Put another way, each subdivision of a category takes place when we identify or choose a property that differentiates the members of the category in a way that is important or useful for some intent or purpose. Shirts differ from pants in the value of the “part of body” property, and all the shirt subcategories share this “top part” value of that property. However, shirts differ on other properties that determine the subcategory to which they belong. Even as we pay attention to these differentiating properties, it is important to remember the other properties, the ones that members of a category at any level in the hierarchy have in common with the members of the categories that contain it. These properties are often described as “inherited” or “inferred” from the broader category.352[Com] For example, just as every shirt shares the “worn on top part of body” property, every item of clothing shares the “can be worn on the body” property, and every resource in the “shirts” and “pants” category inherits that property.

[352][Com] Many information systems, applications, and programming languages that work with hierarchical categories take advantage of this logical relationship to infer inherited properties when they are needed rather than storing them redundantly.

Each differentiating property creates another level in the category hierarchy, which raises an obvious question: How many properties and levels do we need? In order to answer this question we must reflect upon the shirt categories in our closet. Our organizing system for shirts arranges them with the three properties of style, sleeve length, and color; some of the categories at the lowest level of the resulting hierarchy might have only one member, or no members at all. You might have yellow or red short-sleeved party shirts, but probably do not have yellow or red long-sleeved dress shirts, making them empty categories. Obviously, any category with only one member does not need any additional properties to tell the members apart, so a category hierarchy is logically complete if every resource is in a category by itself.

However, even when the lowest level categories of our shirt organizing system have more than one member, we might choose not to use additional properties to subdivide it because the differences that remain among the members do not matter to us for the interactions the organizing system needs to support. Suppose we have two long-sleeve white dress shirts from different shirt makers, but whenever we need to wear one of them, we ignore this property. Instead, we just pick one or the other, treating the shirts as completely equivalent or substitutable. When the remaining differences between members of a category do not make a difference to the users of the category, we can say that the organizing system is pragmatically or practically complete even if it is not yet logically complete. That is to say, it is complete “for all intents and purposes.”

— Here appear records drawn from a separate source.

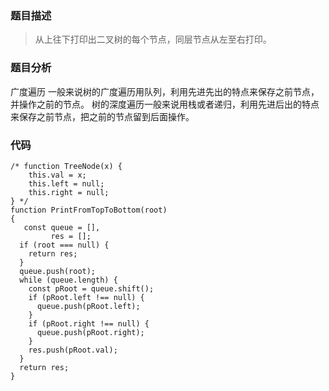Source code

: ### 题目描述
> 从上往下打印出二叉树的每个节点，同层节点从左至右打印。

### 题目分析
广度遍历
一般来说树的广度遍历用队列，利用先进先出的特点来保存之前节点，并操作之前的节点。
树的深度遍历一般来说用栈或者递归，利用先进后出的特点来保存之前节点，把之前的节点留到后面操作。


### 代码
```
/* function TreeNode(x) {
    this.val = x;
    this.left = null;
    this.right = null;
} */
function PrintFromTopToBottom(root)
{
   const queue = [],
         res = [];
  if (root === null) {
    return res;
  }
  queue.push(root);
  while (queue.length) {
    const pRoot = queue.shift();
    if (pRoot.left !== null) {
      queue.push(pRoot.left);
    }
    if (pRoot.right !== null) {
      queue.push(pRoot.right);
    }
    res.push(pRoot.val);
  }
  return res;
} 
```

On the other hand, consider the shirt section of a big department store. Shirts there might be organized by style, sleeve length, and color as they are in our home closet, but would certainly be further organized by shirt maker and by size to enable a shopper to find a Marc Jacobs long-sleeve blue dress shirt of size 15/35. The department store organizing system needs more properties and a deeper hierarchy for the shirt domain because it has a much larger number of shirt instances to organize and because it needs to support many shirt shoppers, not just one person whose shirts are all the same size. Different Properties for Subsets of Resources

A different way to use multiple resource properties to create categories in an organizing system is to employ different properties for distinct subsets of the resources being organized. This contrasts with the strict multi-level approach in which every resource is evaluated with respect to every property. Alternatively, we could view this principle as a way of organizing multiple domains that are conceptually or physically adjacent, each of which has a separate set of categories based on properties of the resources in that domain. This principle is used for most folder structures in computer file systems and by many email applications; you can create as many folder categories as you want, but any resource can only be placed in one folder.

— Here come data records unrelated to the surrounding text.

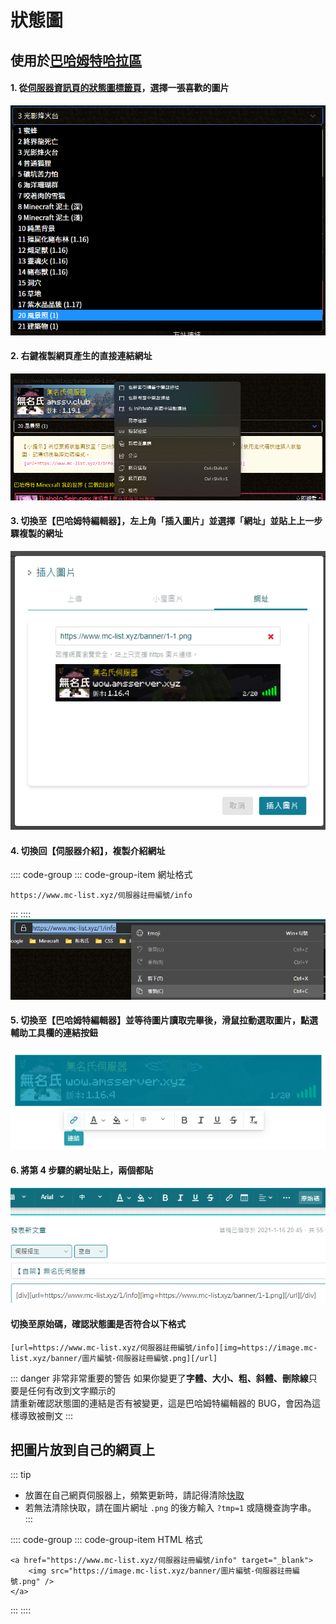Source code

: # 狀態圖

## 使用於[巴哈姆特哈拉區](https://forum.gamer.com.tw/B.php?bsn=18673)

#### 1. 從[伺服器資訊頁的狀態圖標籤頁](/player/ServerInfo#狀態圖)，選擇一張喜歡的圖片
![Banner1](/images/banner_1.png)

#### 2. 右鍵複製網頁產生的直接連結網址
![Banner2](/images/banner_2.png)  

#### 3. 切換至【巴哈姆特編輯器】，左上角「插入圖片」並選擇「網址」並貼上上一步驟複製的網址
![Banner3](/images/banner_3.png)

#### 4. 切換回【伺服器介紹】，複製介紹網址

:::: code-group
::: code-group-item 網址格式
```:no-line-numbers
https://www.mc-list.xyz/伺服器註冊編號/info
```
:::
::::
![Banner4](/images/banner_4.png)

#### 5. 切換至【巴哈姆特編輯器】並等待圖片讀取完畢後，滑鼠拉動選取圖片，點選輔助工具欄的連結按鈕
![Banner5](/images/banner_5.png)

#### 6. 將第 4 步驟的網址貼上，兩個都貼
![Banner7](/images/banner_7.png)

#### 切換至原始碼，確認狀態圖是否符合以下格式

```md:no-line-numbers
[url=https://www.mc-list.xyz/伺服器註冊編號/info][img=https://image.mc-list.xyz/banner/圖片編號-伺服器註冊編號.png][/url]
```

::: danger 非常非常重要的警告
如果你變更了**字體、大小、粗、斜體、刪除線**只要是任何有改到文字顯示的  
請重新確認狀態圖的連結是否有被變更，這是巴哈姆特編輯器的 BUG，會因為這樣導致被刪文
:::

## 把圖片放到自己的網頁上

::: tip 
- 放置在自己網頁伺服器上，頻繁更新時，請記得清除[快取](https://zh.wikipedia.org/wiki/缓存)
- 若無法清除快取，請在圖片網址 `.png` 的後方輸入 `?tmp=1` 或隨機查詢字串。
:::

:::: code-group
::: code-group-item HTML 格式
```html:no-line-numbers
<a href="https://www.mc-list.xyz/伺服器註冊編號/info" target="_blank">
    <img src="https://image.mc-list.xyz/banner/圖片編號-伺服器註冊編號.png" />
</a>
```
:::
::::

The contrasts between intrinsic and extrinsic properties, and between static and dynamic ones, are helpful in explaining this method of creating organizing categories. For example, you might organize all of your clothes using intrinsic static properties if you keep your shirts, socks, and sweaters in different drawers and arrange them by color; extrinsic static properties if you share your front hall closet with a roommate, so you each use only one side of that closet space; intrinsic dynamic properties if you arrange your clothes for ready access according to the season; and, extrinsic dynamic properties if you keep your most frequently used jacket and hat on a hook by the front door.353[Bus]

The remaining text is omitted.